== Problem description ==
What is needed here is each entry reproduced exactly, without its pictures.

▬▬▬▬▬▬▬▬▬▬

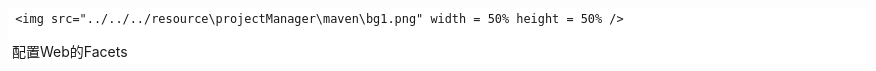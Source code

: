      <img src="../../../resource\projectManager\maven\bg1.png" width = 50% height = 50% />
   </div>

​      配置Web的Facets

<div align="center">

▬▬▬▬▬▬▬▬▬▬

== Reply to the task ==
Source code

:      <img src="../../../resource\projectManager\maven\bg1.png" width = 50% height = 50% />
   </div>

​      配置Web的Facets

<div align="center">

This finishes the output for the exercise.